Specialize Neon OBMC subpel variance by filter value

Use the same specialization for Neon OBMC subpel variance functions as
used for the other Neon subpel variants. The rationale for the
specialization is as follows:

The optimal implementation of the bilinear interpolation depends on
the filter values being used.
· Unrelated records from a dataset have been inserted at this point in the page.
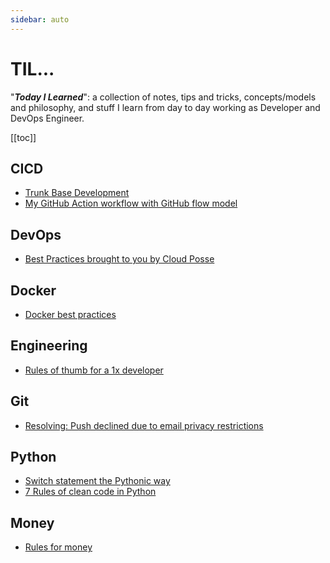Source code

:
 ```yaml
---
sidebar: auto
---
```


# TIL...

"***Today I Learned***": a collection of notes, tips and tricks, concepts/models and philosophy, and stuff I learn from day to day working as Developer and DevOps Engineer.

[[toc]]

## CICD

* [Trunk Base Development](./cicd/1.md)
* [My GitHub Action workflow with GitHub flow model](./cicd/2.md)

## DevOps

* [Best Practices brought to you by Cloud Posse](./devops/1.md)

## Docker

* [Docker best practices](./docker/1.md)

## Engineering

* [Rules of thumb for a 1x developer](./engineering/1.md)

## Git

* [Resolving: Push declined due to email privacy restrictions](./git/1.md)

## Python

* [Switch statement the Pythonic way](./python/1.md)
* [7 Rules of clean code in Python](./python/2.md)

## Money

* [Rules for money](./money/1.md)
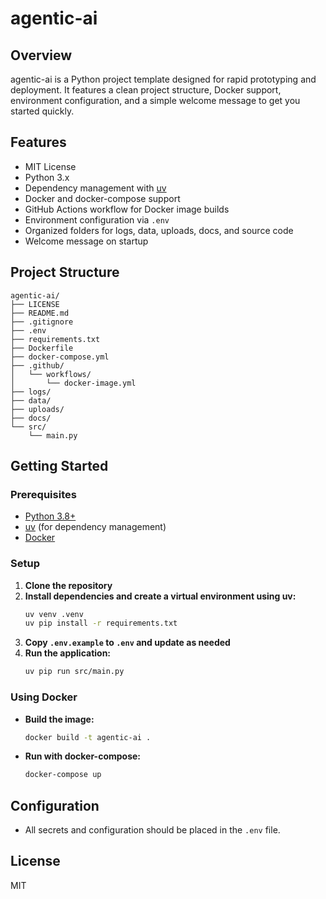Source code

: # agentic-ai

## Overview

agentic-ai is a Python project template designed for rapid prototyping and deployment. It features a clean project structure, Docker support, environment configuration, and a simple welcome message to get you started quickly.

## Features
- MIT License
- Python 3.x
- Dependency management with [uv](https://github.com/astral-sh/uv)
- Docker and docker-compose support
- GitHub Actions workflow for Docker image builds
- Environment configuration via `.env`
- Organized folders for logs, data, uploads, docs, and source code
- Welcome message on startup

## Project Structure
```
agentic-ai/
├── LICENSE
├── README.md
├── .gitignore
├── .env
├── requirements.txt
├── Dockerfile
├── docker-compose.yml
├── .github/
│   └── workflows/
│       └── docker-image.yml
├── logs/
├── data/
├── uploads/
├── docs/
└── src/
    └── main.py
```

## Getting Started

### Prerequisites
- [Python 3.8+](https://www.python.org/downloads/)
- [uv](https://github.com/astral-sh/uv) (for dependency management)
- [Docker](https://www.docker.com/)

### Setup
1. **Clone the repository**
2. **Install dependencies and create a virtual environment using uv:**
   ```sh
   uv venv .venv
   uv pip install -r requirements.txt
   ```
3. **Copy `.env.example` to `.env` and update as needed**
4. **Run the application:**
   ```sh
   uv pip run src/main.py
   ```

### Using Docker
- **Build the image:**
  ```sh
  docker build -t agentic-ai .
  ```
- **Run with docker-compose:**
  ```sh
  docker-compose up
  ```

## Configuration
- All secrets and configuration should be placed in the `.env` file.

## License
MIT
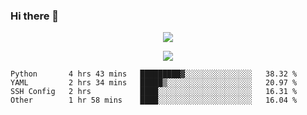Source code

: ### Hi there 👋

<!--
**SuuTTT/SuuTTT** is a ✨ _special_ ✨ repository because its `README.md` (this file) appears on your GitHub profile.

Here are some ideas to get you started:

- 🔭 I’m currently working on ...
- 🌱 I’m currently learning ...
- 👯 I’m looking to collaborate on ...
- 🤔 I’m looking for help with ...
- 💬 Ask me about ...
- 📫 How to reach me: ...
- 😄 Pronouns: ...
- ⚡ Fun fact: ...
-->

<div align='center'>
    <p align='center'>
        <img src='https://github-readme-stats.vercel.app/api?line_height=27&username=SuuTTT&show_icons=true&theme=solarized-light'/>
    </p>
</div>    
<div align='center'>  
    <p align='center'>
        <img src='https://github-readme-stats.vercel.app/api/wakatime?username=SuuTTT&theme=solarized-light'/>
    </p>
    
</div>  

<!--START_SECTION:waka-->

```text
Python       4 hrs 43 mins   █████████▓░░░░░░░░░░░░░░░   38.32 %
YAML         2 hrs 34 mins   █████▒░░░░░░░░░░░░░░░░░░░   20.97 %
SSH Config   2 hrs           ████░░░░░░░░░░░░░░░░░░░░░   16.31 %
Other        1 hr 58 mins    ████░░░░░░░░░░░░░░░░░░░░░   16.04 %
```

<!--END_SECTION:waka-->
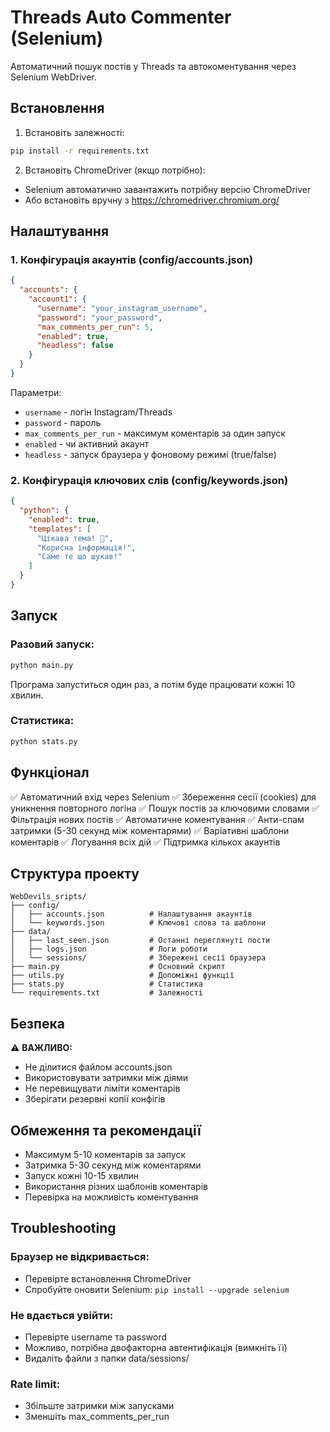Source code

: # Threads Auto Commenter (Selenium)

Автоматичний пошук постів у Threads та автокоментування через Selenium WebDriver.

## Встановлення

1. Встановіть залежності:
```bash
pip install -r requirements.txt
```

2. Встановіть ChromeDriver (якщо потрібно):
- Selenium автоматично завантажить потрібну версію ChromeDriver
- Або встановіть вручну з https://chromedriver.chromium.org/

## Налаштування

### 1. Конфігурація акаунтів (config/accounts.json)

```json
{
  "accounts": {
    "account1": {
      "username": "your_instagram_username",
      "password": "your_password",
      "max_comments_per_run": 5,
      "enabled": true,
      "headless": false
    }
  }
}
```

Параметри:
- `username` - логін Instagram/Threads
- `password` - пароль
- `max_comments_per_run` - максимум коментарів за один запуск
- `enabled` - чи активний акаунт
- `headless` - запуск браузера у фоновому режимі (true/false)

### 2. Конфігурація ключових слів (config/keywords.json)

```json
{
  "python": {
    "enabled": true,
    "templates": [
      "Цікава тема! 🐍",
      "Корисна інформація!",
      "Саме те що шукав!"
    ]
  }
}
```

## Запуск

### Разовий запуск:
```bash
python main.py
```

Програма запуститься один раз, а потім буде працювати кожні 10 хвилин.

### Статистика:
```bash
python stats.py
```

## Функціонал

✅ Автоматичний вхід через Selenium
✅ Збереження сесії (cookies) для уникнення повторного логіна
✅ Пошук постів за ключовими словами
✅ Фільтрація нових постів
✅ Автоматичне коментування
✅ Анти-спам затримки (5-30 секунд між коментарями)
✅ Варіативні шаблони коментарів
✅ Логування всіх дій
✅ Підтримка кількох акаунтів

## Структура проекту

```
WebDevils_sripts/
├── config/
│   ├── accounts.json          # Налаштування акаунтів
│   └── keywords.json          # Ключові слова та шаблони
├── data/
│   ├── last_seen.json         # Останні переглянуті пости
│   ├── logs.json              # Логи роботи
│   └── sessions/              # Збережені сесії браузера
├── main.py                    # Основний скрипт
├── utils.py                   # Допоміжні функції
├── stats.py                   # Статистика
└── requirements.txt           # Залежності
```

## Безпека

⚠️ **ВАЖЛИВО:**
- Не ділитися файлом accounts.json
- Використовувати затримки між діями
- Не перевищувати ліміти коментарів
- Зберігати резервні копії конфігів

## Обмеження та рекомендації

- Максимум 5-10 коментарів за запуск
- Затримка 5-30 секунд між коментарями
- Запуск кожні 10-15 хвилин
- Використання різних шаблонів коментарів
- Перевірка на можливість коментування

## Troubleshooting

### Браузер не відкривається:
- Перевірте встановлення ChromeDriver
- Спробуйте оновити Selenium: `pip install --upgrade selenium`

### Не вдається увійти:
- Перевірте username та password
- Можливо, потрібна двофакторна автентифікація (вимкніть її)
- Видаліть файли з папки data/sessions/

### Rate limit:
- Збільште затримки між запусками
- Зменшіть max_comments_per_run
For both horizontal and vertical
interpolation this can simplify to just taking the source values, or
averaging the source and reference values - which can be computed
more easily than a bilinear interpolation with arbitrary filter
values.

This patch introduces tests to find the most optimal bilinear
interpolation implementation based on the filter values being used.
This new specialization is only used for larger block sizes
(>= 16x16) as we need to be doing enough work to make the cost of
finding the optimal implementation worth it.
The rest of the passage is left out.